To better enhance driving experience and prevent road accidents, the push for autonomous vehicles is only growing. An example of such a push is the Advanced Driver Assitance System. These are a set of technologies currently implemented in many vehicles and include: adaptive cruise control, GPS/traffic warnings, automated braking, lane keep assist.
Lane detection is a key area in this surge for autonomous driving and was the topic we chose to focus on. Specifically, we were curious to see if there was a robust solution for detection in adverse visibility conditions. These are conditions where illumination or inclement weather may impede the driver from clearly seeing the lane and road. For the purpose of this project, we focused on illumination problems (e.g. shadows, sun glare) using solely camera (RGB) information.
We first researched how basic lane detection works using RGB images and found a common, general pipeline across the different resources that works on simple images. The sequence of steps can be summarized below:
Color selection. Given an RGB image as input, the goal of this step is to convert the image into a grayscale image. To do so, one may use an averaging RGB channel. Another example would be to look at a different color space. That is, an HSL (hue, saturation, lightness) or HSV (hue, saturation, value) color space. As alternative representations to RGB, depending on the input image, this may make the lanes in your image appear more obvious. In turn, this will lead to better separation between lanes and roads when converted to grayscale.
Blurring. Blur the image before searching for edges in order to reduce noise.
Canny edge detection. This is a widely used technique that extracts structural information from images by using their gradient information. Often people use the hysterosis procedure which uses two thresholds. Gradients below the small threshold are not edges, above the higher threshold are string edges, and between are weak edges. Weak edges are kept if they are connected to a strong edge.
Region of interest (ROI). To further reduce the amount of data to be processed, and to avoid obvious non-lanes, only search in a specified region of the image (for example, the bottom half of the image).
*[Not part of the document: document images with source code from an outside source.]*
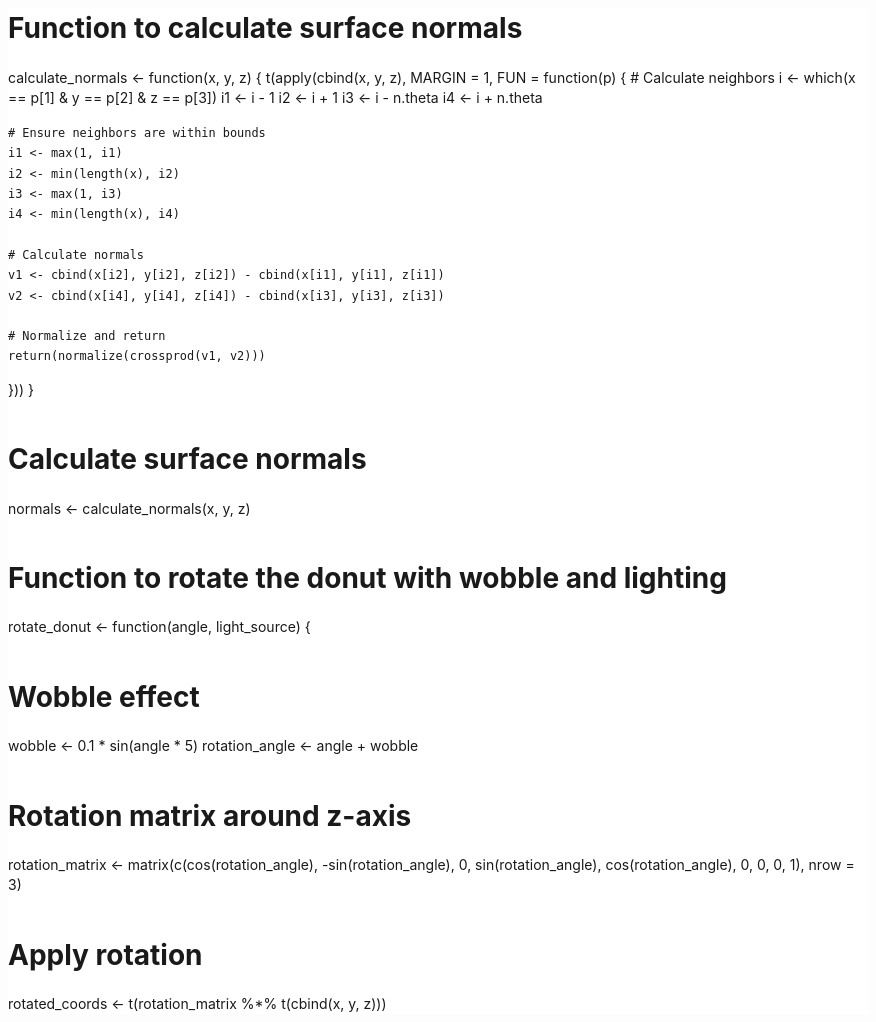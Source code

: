 # Function to calculate surface normals
calculate_normals <- function(x, y, z) {
  t(apply(cbind(x, y, z), MARGIN = 1, FUN = function(p) {
    # Calculate neighbors
    i <- which(x == p[1] & y == p[2] & z == p[3])
    i1 <- i - 1
    i2 <- i + 1
    i3 <- i - n.theta
    i4 <- i + n.theta
    
    # Ensure neighbors are within bounds
    i1 <- max(1, i1)
    i2 <- min(length(x), i2)
    i3 <- max(1, i3)
    i4 <- min(length(x), i4)
    
    # Calculate normals
    v1 <- cbind(x[i2], y[i2], z[i2]) - cbind(x[i1], y[i1], z[i1])
    v2 <- cbind(x[i4], y[i4], z[i4]) - cbind(x[i3], y[i3], z[i3])
    
    # Normalize and return
    return(normalize(crossprod(v1, v2)))
  }))
}

# Calculate surface normals
normals <- calculate_normals(x, y, z)

# Function to rotate the donut with wobble and lighting
rotate_donut <- function(angle, light_source) {
  # Wobble effect
  wobble <- 0.1 * sin(angle * 5) 
  rotation_angle <- angle + wobble

  # Rotation matrix around z-axis
  rotation_matrix <- matrix(c(cos(rotation_angle), -sin(rotation_angle), 0,
                             sin(rotation_angle), cos(rotation_angle), 0,
                             0, 0, 1), nrow = 3)
  
  # Apply rotation
  rotated_coords <- t(rotation_matrix %*% t(cbind(x, y, z)))
  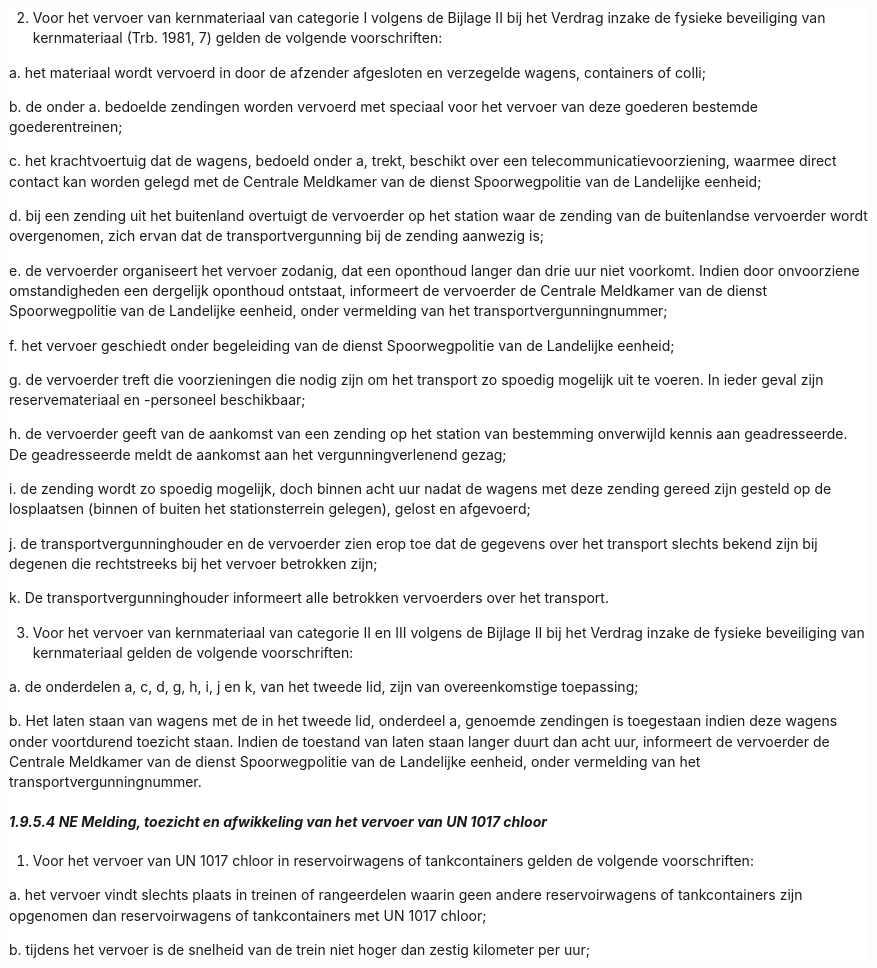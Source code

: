2. Voor het vervoer van kernmateriaal van categorie I volgens de Bijlage II bij het Verdrag inzake de fysieke beveiliging van kernmateriaal (Trb. 1981, 7) gelden de volgende voorschriften: 

a. het materiaal wordt vervoerd in door de afzender afgesloten en verzegelde wagens, containers of colli;  

b. de onder a. bedoelde zendingen worden vervoerd met speciaal voor het vervoer van deze goederen bestemde goederentreinen;  

c. het krachtvoertuig dat de wagens, bedoeld onder a, trekt, beschikt over een telecommunicatievoorziening, waarmee direct contact kan worden gelegd met de Centrale Meldkamer van de dienst Spoorwegpolitie van de Landelijke eenheid;  

d. bij een zending uit het buitenland overtuigt de vervoerder op het station waar de zending van de buitenlandse vervoerder wordt overgenomen, zich ervan dat de transportvergunning bij de zending aanwezig is;  

e. de vervoerder organiseert het vervoer zodanig, dat een oponthoud langer dan drie uur niet voorkomt. Indien door onvoorziene omstandigheden een dergelijk oponthoud ontstaat, informeert de vervoerder de Centrale Meldkamer van de dienst Spoorwegpolitie van de Landelijke eenheid, onder vermelding van het transportvergunningnummer;  

f. het vervoer geschiedt onder begeleiding van de dienst Spoorwegpolitie van de Landelijke eenheid;  

g. de vervoerder treft die voorzieningen die nodig zijn om het transport zo spoedig mogelijk uit te voeren. In ieder geval zijn reservemateriaal en -⁠personeel beschikbaar;  

h. de vervoerder geeft van de aankomst van een zending op het station van bestemming onverwijld kennis aan geadresseerde. De geadresseerde meldt de aankomst aan het vergunningverlenend gezag;  

i. de zending wordt zo spoedig mogelijk, doch binnen acht uur nadat de wagens met deze zending gereed zijn gesteld op de losplaatsen (binnen of buiten het stationsterrein gelegen), gelost en afgevoerd;  

j. de transportvergunninghouder en de vervoerder zien erop toe dat de gegevens over het transport slechts bekend zijn bij degenen die rechtstreeks bij het vervoer betrokken zijn;  

k. De transportvergunninghouder informeert alle betrokken vervoerders over het transport.    

3. Voor het vervoer van kernmateriaal van categorie II en III volgens de Bijlage II bij het Verdrag inzake de fysieke beveiliging van kernmateriaal gelden de volgende voorschriften: 

a. de onderdelen a, c, d, g, h, i, j en k, van het tweede lid, zijn van overeenkomstige toepassing;  

b. Het laten staan van wagens met de in het tweede lid, onderdeel a, genoemde zendingen is toegestaan indien deze wagens onder voortdurend toezicht staan. Indien de toestand van laten staan langer duurt dan acht uur, informeert de vervoerder de Centrale Meldkamer van de dienst Spoorwegpolitie van de Landelijke eenheid, onder vermelding van het transportvergunningnummer.      

#### *1.9.5.4 NE Melding, toezicht en afwikkeling van het vervoer van UN 1017 chloor* 

1. Voor het vervoer van UN 1017 chloor in reservoirwagens of tankcontainers gelden de volgende voorschriften: 

a. het vervoer vindt slechts plaats in treinen of rangeerdelen waarin geen andere reservoirwagens of tankcontainers zijn opgenomen dan reservoirwagens of tankcontainers met UN 1017 chloor;  

b. tijdens het vervoer is de snelheid van de trein niet hoger dan zestig kilometer per uur;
Hough transform (HT). HT uses the edge map produced by the Canny edge detector to find lane candidates
Following these steps provided good results on "highway" data (i.e. images in which the road and lanes are obvious), but obviously is not robust enough to find lanes perturbed by changes in illumination (or any type of noise).
It is difficult because the shadows create edges that make it hard to detect lane edges. If the parameters are too restrictive, then few lane edges are found. If they are too loose, the lane is covered by shadow edges. In either case, it is nearly impossible to detect the edge. Obviously we need a more robust solution that can adapt to changing levels of illumination.
To combat illumination changes, we followed the approach used in "Gradient-Enhancing Conversion for Illumination-Robust Lane Detection" [1]. Two key ideas were proposed: gradient-enhancing conversion and adaptive Canny edge detection.
We also added in lane continunity from "Vision-based lane departure detection system in urban
traffic scenes" [2]. Additionally, we developed some other custom lane filters in order to improve results.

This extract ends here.